Now, Bredemeyer has formed a startup called Collider to fulfill makers’ wishes. The company’s flagship printer Orchid, which is still in a production-prototype stage, is compact, safe and affordable enough for use in offices or labs. It makes metal objects that are on par with injection-molded.
Here’s how the machine works, according to Collider co-founders Bredemeyer and president Cacky Calderon: users open Collider’s software and can upload any industry-standard, digital 3D design model to get started. After tweaking their design file, they insert a material cartridge into the printer and it churns out a shell, or mold, of the model.
The Collider printer then fills each mold with a mix of metal powders and a liquid binder from “off the shelf” cartridges. The printer can also fill a mold with materials like silicone or other polymers. The company plans to resell others’ cartridges, and make its own, at least for the mold-materials.

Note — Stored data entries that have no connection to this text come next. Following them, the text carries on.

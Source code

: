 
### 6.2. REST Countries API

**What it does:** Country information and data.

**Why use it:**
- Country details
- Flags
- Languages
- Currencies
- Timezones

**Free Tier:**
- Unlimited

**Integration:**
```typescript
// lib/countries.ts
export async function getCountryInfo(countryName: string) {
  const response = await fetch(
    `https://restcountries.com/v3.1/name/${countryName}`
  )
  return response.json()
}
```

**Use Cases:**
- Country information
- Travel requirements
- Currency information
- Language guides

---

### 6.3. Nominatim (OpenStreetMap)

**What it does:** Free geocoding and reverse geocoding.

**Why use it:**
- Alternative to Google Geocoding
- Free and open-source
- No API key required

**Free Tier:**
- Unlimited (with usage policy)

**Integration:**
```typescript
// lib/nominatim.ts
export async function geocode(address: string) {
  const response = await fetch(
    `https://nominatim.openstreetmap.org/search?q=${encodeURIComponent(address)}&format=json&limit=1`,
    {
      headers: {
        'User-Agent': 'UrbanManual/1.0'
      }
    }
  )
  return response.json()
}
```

Next, users remove a build plate from the machine, with the filled mold sitting atop it, and put them into a warm water bath to dissolve the shell. They take the cured metal part out of the shell and put it into the Collider’s furnace, which sinters the metal, burning off any binder-resins that were in it. (Plastic parts do not need to be sintered.)
Once the process is complete the user is left with a shiny metal object, Yoda figurine, sprocket or whatever else.
“We’re an automated system that looks like a 3D printer but at the end of the day we are an injection-molding system. So this is a more familiar thing in terms of the design guidelines that manufacturers are already working with,” the CEO said.
Although 3D metal printing is not yet pervasive, Collider is facing significant competition in the market, especially from Desktop Metal. Other additive manufacturing companies have developed machines capable of 3D metal-printing. But most are far out of the price range of a studio or lab, or extrude metal powders into layers then bake them. This method leaves objects with visible layers and a matte finish.
Collider promises the ability to handle multiple materials with one machine, structural integrity on par with injection molding processes, and a smooth aesthetic. Based in Chattanooga, Tennessee with five full-time employees, Collider aims to lease its printers to service bureaus (like Shapeways) and small regional manufacturers, labs or rapid prototype shops.
Collider president and co-founder Cacky Calderon said the company is now recruiting beta customers primarily from labs at universities, and rapid prototyping shops. These organizations are most likely to want to try new additive manufacturing tech first, and to help a startup like Collider perfect various features of their software, materials and machines, she said.